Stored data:
◇ ◇ ◇ ◇

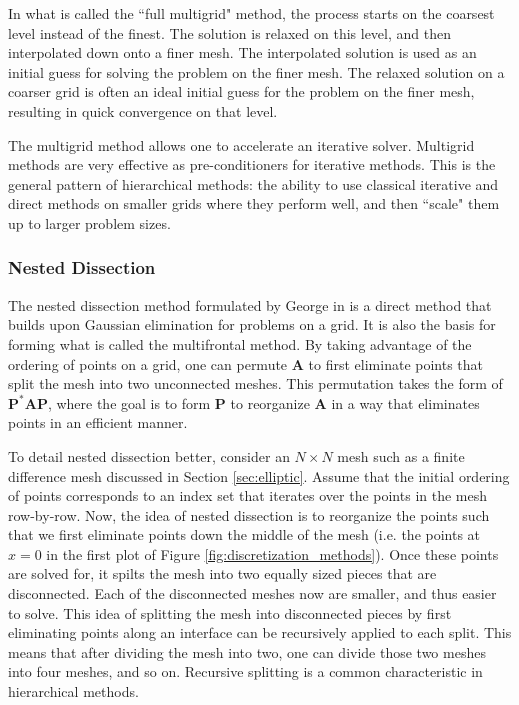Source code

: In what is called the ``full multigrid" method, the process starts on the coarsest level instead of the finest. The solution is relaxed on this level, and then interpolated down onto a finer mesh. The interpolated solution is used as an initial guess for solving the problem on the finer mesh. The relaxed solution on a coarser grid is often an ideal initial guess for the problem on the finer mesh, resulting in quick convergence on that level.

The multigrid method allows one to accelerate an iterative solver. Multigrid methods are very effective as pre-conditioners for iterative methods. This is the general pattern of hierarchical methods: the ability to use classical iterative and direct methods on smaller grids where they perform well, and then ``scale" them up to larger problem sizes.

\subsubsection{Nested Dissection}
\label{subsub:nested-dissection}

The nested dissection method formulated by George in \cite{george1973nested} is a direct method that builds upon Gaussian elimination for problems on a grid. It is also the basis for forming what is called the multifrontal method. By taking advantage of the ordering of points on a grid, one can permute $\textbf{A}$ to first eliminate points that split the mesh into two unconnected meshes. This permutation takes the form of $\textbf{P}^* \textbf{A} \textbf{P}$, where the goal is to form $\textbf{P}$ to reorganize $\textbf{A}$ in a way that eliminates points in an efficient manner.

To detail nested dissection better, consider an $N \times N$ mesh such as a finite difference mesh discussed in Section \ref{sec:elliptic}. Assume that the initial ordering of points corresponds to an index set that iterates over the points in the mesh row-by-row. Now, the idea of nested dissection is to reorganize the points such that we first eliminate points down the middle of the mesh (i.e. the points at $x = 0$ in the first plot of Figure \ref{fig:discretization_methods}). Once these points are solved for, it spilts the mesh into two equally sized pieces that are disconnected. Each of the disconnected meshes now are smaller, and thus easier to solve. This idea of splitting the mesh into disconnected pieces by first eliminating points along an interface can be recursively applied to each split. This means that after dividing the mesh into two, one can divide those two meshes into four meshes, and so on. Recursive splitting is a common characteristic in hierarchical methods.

◇ ◇ ◇ ◇

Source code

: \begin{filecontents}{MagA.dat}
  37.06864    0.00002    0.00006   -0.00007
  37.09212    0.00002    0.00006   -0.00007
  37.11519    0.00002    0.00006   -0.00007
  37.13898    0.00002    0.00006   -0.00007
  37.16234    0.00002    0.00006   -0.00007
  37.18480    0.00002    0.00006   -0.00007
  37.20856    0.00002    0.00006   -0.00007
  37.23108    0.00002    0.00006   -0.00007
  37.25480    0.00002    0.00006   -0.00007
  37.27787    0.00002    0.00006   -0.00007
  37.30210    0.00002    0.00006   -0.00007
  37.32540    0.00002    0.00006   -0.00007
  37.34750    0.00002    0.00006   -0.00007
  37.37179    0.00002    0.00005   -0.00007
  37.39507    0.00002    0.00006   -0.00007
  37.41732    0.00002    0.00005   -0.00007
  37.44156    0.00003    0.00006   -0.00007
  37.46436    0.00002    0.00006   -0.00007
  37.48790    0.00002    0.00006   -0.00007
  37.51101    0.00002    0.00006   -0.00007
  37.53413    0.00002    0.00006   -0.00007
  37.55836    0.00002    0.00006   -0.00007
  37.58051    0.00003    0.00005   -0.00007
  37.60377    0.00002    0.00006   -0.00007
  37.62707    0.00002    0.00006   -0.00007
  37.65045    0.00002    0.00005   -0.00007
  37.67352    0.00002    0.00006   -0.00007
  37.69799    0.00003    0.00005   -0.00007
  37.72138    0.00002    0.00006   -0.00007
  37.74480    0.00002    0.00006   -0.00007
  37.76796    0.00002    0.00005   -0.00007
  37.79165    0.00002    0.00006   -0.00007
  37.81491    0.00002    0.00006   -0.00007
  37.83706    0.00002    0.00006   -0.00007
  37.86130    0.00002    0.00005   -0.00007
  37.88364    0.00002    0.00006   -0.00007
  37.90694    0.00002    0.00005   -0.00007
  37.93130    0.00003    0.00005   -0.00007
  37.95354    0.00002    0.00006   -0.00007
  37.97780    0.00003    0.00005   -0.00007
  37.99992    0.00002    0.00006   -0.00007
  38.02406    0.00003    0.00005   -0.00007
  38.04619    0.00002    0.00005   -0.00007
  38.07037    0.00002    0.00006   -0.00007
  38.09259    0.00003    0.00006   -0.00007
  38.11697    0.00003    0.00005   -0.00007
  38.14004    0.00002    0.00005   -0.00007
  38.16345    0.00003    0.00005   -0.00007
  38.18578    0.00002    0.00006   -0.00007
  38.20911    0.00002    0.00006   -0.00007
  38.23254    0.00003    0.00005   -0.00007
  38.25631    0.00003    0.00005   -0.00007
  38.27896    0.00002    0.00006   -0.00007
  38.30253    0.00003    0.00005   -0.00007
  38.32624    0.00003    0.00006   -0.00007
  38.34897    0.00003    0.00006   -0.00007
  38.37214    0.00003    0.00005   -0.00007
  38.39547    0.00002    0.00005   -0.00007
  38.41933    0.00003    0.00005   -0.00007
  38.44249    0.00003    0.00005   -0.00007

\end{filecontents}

◇ ◇ ◇ ◇

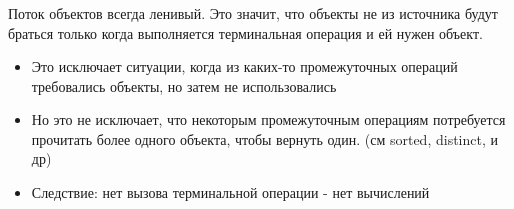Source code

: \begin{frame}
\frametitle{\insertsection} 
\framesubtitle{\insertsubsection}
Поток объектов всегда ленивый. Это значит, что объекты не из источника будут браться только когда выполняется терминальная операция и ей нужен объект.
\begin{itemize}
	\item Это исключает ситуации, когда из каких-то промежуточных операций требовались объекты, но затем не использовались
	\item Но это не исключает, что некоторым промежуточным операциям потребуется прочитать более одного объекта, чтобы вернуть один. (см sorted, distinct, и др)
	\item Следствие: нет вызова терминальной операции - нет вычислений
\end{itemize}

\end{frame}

◇ ◇ ◇ ◇

Work request: Filter the data above by the word "filecontents" and copy every line that matches.

Response area:
: \begin{filecontents}{MagA.dat}
\end{filecontents}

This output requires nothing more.